By Laurel Busby
With no lobbyist or developer funds, Jesse Creed seeks to be the next city councilmember for District 5, a seat held since 2009 by Democrat Paul Koretz.
“I’ve pledged not to take a cent of lobbyist money or developer money, so I can represent the community and not the narrow interests of wealthy campaign donors,” said Creed, who graduated from Palisades High School in 2003. In May, “we launched a campaign as a moon shot, but we’ve defied expectations every step of the way.”
As of mid-January, the campaign had raised $350,000 and received 150 community endorsements, said Creed, who moved to Pacific Palisades from Toronto when he was 12, but now lives near the Beverly Center. He noted that his reasons for running for office were simple.
“People feel like City Hall has stopped listening to them,”Creed, 31, said. “They’re skeptical of the process, because every rule has become negotiable.”
He seeks to change that. For Creed, a Columbia Law School graduate who specializes in nonprofit law, several issues are central to his platform. For developer and land use issues, he would like to ensure that the law is followed and that the City Council is not overriding the Planning Department by providing variances to developers instead of supporting community interests.
“Paul Koretz has approved every single project that has come before him, regardless of whether there has been any analysis of the benefits,” Creed said. “You always follow the money with these things,” noting that he believes developer money has been behind Koretz’s votes.
Koretz’s campaign consultant Parke Skelton declined to comment, aside from calling Creed’s statement “broad” and “ridiculous.” He instead said he would only address questions on specific projects.
Creed said other important issues to him include those that are priorities throughout the Westside, such as traffic, public safety/crime, the environment and homelessness. (District 5 stretches east from the 405 Freeway and includes Encino, Westwood, Century City and Hollywood.)
To address traffic, Creed would like the city to improve the walkability and bike-friendliness of neighborhoods while also investing in public transit. “We need to build on a human scale with neighborhoods that are walkable and bikeable, so that you don’t have to drive to run every errand,” he said.
Homelessness has been something Creed has worked to address via his job at Munger, Tolles and Olson.
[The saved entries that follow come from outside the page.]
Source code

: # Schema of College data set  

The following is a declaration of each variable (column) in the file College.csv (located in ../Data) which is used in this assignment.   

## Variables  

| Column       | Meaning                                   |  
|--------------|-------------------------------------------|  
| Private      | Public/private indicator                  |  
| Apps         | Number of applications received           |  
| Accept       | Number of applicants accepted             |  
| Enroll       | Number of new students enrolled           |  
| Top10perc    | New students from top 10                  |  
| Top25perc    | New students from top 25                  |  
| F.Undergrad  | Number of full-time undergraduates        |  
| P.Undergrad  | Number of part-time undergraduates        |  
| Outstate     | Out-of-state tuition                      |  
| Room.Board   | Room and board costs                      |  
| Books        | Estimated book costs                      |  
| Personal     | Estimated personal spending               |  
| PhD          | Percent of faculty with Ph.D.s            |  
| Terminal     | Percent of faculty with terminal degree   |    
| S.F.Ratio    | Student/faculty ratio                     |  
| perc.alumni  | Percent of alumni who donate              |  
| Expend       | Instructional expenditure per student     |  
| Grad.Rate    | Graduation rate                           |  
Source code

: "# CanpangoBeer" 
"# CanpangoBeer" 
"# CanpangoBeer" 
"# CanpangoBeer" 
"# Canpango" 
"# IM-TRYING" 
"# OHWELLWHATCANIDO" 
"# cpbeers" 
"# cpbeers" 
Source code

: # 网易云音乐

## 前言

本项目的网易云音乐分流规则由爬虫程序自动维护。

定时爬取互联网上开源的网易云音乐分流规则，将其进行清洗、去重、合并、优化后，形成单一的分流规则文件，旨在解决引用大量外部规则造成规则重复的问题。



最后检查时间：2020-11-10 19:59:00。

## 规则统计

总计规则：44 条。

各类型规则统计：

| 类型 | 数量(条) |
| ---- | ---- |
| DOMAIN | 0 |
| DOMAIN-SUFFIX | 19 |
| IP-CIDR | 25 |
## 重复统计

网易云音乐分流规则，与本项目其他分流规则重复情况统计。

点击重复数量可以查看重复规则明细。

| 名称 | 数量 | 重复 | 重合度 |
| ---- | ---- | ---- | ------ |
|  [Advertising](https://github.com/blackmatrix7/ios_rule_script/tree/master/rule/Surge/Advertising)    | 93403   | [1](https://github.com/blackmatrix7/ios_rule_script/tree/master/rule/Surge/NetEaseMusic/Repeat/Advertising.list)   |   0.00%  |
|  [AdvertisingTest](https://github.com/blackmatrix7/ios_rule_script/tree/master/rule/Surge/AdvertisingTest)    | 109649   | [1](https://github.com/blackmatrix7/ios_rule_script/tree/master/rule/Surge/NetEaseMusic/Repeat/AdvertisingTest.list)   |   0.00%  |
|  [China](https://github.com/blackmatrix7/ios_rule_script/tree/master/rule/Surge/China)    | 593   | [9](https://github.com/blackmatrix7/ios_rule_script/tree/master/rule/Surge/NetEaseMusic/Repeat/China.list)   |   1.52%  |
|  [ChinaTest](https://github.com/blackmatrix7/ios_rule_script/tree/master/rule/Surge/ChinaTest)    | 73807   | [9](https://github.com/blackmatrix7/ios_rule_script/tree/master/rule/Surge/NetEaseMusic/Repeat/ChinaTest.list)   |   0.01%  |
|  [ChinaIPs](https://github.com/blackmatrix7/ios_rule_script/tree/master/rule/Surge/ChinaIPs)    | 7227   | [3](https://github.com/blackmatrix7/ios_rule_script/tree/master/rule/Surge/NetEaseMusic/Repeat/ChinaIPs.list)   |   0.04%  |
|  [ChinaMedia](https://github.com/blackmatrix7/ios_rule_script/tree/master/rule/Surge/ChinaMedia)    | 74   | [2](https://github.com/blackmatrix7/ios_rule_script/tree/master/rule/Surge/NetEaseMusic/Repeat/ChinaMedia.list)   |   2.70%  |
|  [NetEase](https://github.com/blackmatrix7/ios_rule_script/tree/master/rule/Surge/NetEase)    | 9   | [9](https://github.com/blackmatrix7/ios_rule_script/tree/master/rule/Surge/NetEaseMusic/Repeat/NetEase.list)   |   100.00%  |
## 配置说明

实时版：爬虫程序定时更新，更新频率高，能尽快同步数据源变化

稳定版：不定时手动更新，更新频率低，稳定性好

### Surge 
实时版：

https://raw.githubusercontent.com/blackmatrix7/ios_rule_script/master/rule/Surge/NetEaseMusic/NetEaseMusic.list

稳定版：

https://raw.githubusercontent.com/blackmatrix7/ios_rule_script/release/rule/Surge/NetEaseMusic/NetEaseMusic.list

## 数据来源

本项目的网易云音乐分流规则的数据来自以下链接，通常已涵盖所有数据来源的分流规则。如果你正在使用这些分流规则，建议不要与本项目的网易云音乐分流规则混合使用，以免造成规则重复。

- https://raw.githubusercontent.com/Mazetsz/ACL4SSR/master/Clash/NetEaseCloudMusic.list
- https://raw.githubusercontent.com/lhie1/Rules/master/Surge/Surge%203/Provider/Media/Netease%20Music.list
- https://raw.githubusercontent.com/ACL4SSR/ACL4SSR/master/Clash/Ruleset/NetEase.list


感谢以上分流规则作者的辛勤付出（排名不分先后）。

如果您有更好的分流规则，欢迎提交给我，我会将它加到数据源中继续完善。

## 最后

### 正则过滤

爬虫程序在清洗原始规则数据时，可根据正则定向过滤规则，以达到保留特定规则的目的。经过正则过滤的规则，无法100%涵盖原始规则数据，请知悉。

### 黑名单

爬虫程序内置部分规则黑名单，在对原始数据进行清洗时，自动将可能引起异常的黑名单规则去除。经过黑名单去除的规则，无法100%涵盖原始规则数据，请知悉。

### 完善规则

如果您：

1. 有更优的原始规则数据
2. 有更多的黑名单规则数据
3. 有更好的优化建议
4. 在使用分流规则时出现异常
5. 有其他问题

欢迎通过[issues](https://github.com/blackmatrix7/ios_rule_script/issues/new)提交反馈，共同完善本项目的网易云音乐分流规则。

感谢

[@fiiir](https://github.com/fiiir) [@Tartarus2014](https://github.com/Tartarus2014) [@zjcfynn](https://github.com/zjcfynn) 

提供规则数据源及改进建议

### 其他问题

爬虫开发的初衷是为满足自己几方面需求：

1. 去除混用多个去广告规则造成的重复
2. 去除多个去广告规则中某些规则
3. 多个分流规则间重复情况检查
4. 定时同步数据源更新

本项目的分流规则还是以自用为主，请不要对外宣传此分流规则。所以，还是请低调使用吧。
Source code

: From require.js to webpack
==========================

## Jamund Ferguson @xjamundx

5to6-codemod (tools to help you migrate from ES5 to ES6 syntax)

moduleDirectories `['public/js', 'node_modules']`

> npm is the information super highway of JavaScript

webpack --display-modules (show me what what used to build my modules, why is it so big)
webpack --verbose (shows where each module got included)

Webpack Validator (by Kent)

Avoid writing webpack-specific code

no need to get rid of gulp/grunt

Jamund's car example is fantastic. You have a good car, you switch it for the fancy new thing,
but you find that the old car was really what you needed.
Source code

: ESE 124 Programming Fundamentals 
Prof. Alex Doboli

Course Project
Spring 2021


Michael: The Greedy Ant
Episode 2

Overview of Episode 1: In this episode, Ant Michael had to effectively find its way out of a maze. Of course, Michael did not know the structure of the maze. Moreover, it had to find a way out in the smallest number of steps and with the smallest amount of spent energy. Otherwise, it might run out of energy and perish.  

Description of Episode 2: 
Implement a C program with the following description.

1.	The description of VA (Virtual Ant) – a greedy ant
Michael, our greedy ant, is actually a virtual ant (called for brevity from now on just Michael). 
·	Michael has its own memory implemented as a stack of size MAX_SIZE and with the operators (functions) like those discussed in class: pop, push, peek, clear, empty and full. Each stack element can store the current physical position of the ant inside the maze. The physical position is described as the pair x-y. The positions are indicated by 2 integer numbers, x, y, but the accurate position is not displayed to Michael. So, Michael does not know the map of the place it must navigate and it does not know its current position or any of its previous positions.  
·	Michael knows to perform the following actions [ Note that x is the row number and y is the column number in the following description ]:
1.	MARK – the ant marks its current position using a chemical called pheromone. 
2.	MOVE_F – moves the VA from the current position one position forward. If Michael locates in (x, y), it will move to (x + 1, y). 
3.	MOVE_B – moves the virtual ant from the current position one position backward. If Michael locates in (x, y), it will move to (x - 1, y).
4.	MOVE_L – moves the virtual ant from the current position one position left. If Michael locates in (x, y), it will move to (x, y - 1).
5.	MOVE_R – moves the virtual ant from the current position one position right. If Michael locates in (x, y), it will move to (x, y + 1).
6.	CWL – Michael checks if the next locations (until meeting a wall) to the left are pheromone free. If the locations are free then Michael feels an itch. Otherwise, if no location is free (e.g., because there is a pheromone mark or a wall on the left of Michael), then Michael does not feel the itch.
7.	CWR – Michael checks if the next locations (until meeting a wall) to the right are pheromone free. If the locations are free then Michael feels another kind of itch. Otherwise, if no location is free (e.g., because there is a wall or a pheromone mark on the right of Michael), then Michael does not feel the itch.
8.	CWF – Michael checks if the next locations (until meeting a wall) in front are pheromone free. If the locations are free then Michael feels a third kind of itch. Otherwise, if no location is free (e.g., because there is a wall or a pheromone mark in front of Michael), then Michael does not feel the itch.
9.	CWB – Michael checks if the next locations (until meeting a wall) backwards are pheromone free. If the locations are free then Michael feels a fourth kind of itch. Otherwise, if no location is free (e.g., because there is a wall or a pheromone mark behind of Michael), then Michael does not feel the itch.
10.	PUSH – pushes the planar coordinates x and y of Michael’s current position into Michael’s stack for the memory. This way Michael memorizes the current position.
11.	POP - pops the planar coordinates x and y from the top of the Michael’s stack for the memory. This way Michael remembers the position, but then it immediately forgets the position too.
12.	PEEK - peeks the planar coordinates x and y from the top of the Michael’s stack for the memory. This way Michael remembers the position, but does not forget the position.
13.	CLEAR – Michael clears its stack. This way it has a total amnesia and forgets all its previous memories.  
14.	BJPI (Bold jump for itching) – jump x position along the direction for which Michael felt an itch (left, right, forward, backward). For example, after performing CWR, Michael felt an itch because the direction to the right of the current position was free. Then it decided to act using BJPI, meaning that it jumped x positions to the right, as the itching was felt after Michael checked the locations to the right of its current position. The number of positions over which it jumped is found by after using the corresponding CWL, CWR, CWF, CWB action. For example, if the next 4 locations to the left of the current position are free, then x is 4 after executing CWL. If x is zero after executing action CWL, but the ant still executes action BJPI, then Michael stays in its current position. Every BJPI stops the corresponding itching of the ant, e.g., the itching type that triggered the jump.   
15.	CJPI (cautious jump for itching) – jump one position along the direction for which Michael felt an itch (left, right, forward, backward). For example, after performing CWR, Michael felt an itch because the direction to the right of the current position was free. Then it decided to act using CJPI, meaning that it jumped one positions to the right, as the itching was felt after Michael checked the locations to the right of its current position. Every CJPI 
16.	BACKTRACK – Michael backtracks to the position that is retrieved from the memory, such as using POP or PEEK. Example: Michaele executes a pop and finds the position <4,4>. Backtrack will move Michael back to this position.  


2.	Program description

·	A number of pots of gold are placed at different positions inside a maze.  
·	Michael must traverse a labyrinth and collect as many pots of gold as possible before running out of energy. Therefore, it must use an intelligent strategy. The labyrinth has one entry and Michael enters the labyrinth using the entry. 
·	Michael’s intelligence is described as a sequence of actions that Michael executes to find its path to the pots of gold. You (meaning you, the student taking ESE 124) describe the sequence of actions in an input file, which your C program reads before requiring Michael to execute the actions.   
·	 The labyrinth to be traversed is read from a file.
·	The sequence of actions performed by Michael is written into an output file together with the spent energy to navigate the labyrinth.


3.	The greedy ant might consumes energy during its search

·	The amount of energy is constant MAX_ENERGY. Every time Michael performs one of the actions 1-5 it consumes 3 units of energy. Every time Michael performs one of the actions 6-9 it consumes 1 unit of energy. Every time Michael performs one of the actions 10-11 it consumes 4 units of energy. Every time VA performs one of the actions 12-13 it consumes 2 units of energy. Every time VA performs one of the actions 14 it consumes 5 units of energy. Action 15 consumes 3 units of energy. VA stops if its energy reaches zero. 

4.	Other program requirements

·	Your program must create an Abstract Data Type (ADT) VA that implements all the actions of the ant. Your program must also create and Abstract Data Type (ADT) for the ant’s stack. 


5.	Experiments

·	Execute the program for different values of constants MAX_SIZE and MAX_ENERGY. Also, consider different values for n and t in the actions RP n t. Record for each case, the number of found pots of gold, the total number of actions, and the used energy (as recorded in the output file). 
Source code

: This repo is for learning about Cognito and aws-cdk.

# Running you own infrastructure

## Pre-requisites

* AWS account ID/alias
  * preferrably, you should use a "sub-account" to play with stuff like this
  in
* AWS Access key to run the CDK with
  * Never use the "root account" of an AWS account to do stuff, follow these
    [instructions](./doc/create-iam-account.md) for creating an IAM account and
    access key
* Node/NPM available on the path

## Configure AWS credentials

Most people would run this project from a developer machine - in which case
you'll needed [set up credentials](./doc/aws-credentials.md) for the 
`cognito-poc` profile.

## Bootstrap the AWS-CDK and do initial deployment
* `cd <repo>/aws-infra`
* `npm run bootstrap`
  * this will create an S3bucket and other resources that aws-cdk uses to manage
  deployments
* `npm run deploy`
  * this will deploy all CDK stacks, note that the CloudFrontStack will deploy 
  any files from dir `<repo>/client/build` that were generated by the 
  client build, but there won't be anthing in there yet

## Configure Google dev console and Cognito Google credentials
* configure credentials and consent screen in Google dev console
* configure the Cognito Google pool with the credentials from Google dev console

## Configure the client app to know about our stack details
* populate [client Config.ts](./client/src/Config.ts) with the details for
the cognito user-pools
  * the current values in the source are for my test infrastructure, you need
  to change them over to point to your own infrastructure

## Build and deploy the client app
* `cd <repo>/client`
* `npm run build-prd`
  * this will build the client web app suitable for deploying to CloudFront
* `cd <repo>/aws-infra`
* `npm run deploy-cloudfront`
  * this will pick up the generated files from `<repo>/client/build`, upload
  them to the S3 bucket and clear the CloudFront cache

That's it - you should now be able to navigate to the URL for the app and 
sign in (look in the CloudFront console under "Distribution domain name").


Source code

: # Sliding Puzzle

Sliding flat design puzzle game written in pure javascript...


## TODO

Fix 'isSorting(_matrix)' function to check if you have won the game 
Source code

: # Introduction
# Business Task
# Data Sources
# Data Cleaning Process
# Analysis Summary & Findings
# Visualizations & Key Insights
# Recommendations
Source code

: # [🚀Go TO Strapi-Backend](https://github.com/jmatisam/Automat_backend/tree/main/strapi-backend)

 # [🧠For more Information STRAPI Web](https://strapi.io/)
At the law firm, where he has worked since 2012, he negotiated a settlement for homeless veterans with the U.S. Department of Veterans Affairs for the construction of 1,200 apartments at the Westwood VA campus.
However, he said homelessness has “such an enormous scale. People feel very helpless. Communities are organizing to handle the problem in the small ways that they can.” In his neighborhood, he takes time to speak to the nearby homeless, including women who escaped spousal abuse, but now have to live on the streets.
“They live in filth and squalor; it’s traumatizing,” Creed said. “No one feels good about it, whether you’re afraid for the health of your children or whether you have a moral objection that we as a society let people live in that condition.”
The recent work in the Palisades to address homelessness has been held up as a model by the LAPD, owing to the town’s engaged residents, successful leadership and sustained impact on the problem, Creed said. However, overall crime has risen in the city, and he said police consider escalating homelessness to be one factor, as the homeless may be more likely to be both victims and perpetrators of crimes.
In addition to providing more affordable housing and generally reducing homelessness, Creed, a Democrat, would like to improve public safety by increasing the number of LAPD officers. “We have the lowest budget per person for a police force of any major city in the United States,” Creed said. “New York has almost double per person.”
Government has always been an interest for Creed, who was both PaliHi salutatorian and senior class president. During those days, he held an internship with Rep. Henry Waxman. He also orchestrated school events like the prom and fundraising events for Crohn’s disease, which he developed in high school and which is now in remission.
Just prior to graduation, Creed’s leadership teacher Chris Lee said, “He is extremely ambitious, but refreshingly down to earth. He likes learning and he likes thinking . . . He paves such a path for continued success for himself.”
Creed has continued to remain close to his family, which includes parents Shari and Tom (an active member of the Pacific Palisades Democratic Club) plus older siblings Brandon, a music manager, Matt, a filmmaker, and Emily, a teacher. Currently, he and his wife, Mia Munroe, a civil rights attorney, are looking to start their own family.
As an undergraduate at Princeton, Creed was the student representative for Princeton’s Board of Trustees Finance Committee and also the vice president of undergraduate student government. At Columbia, he was one of the Law Review editors and worked with the Legal Aid Society on immigration defense. In addition, after he graduated in 2010, Creed worked as a law clerk for the Court of Appeals in both the ninth and fourth circuits.
Pro bono work is central to his career now, and he also relishes hard work and problem solving. “The most important work is the work on your desk; doing a good job generates new matters, including pro bono cases,” Creed said. “I love to work . . . I love solving problems, and I’ll work tirelessly to do it.”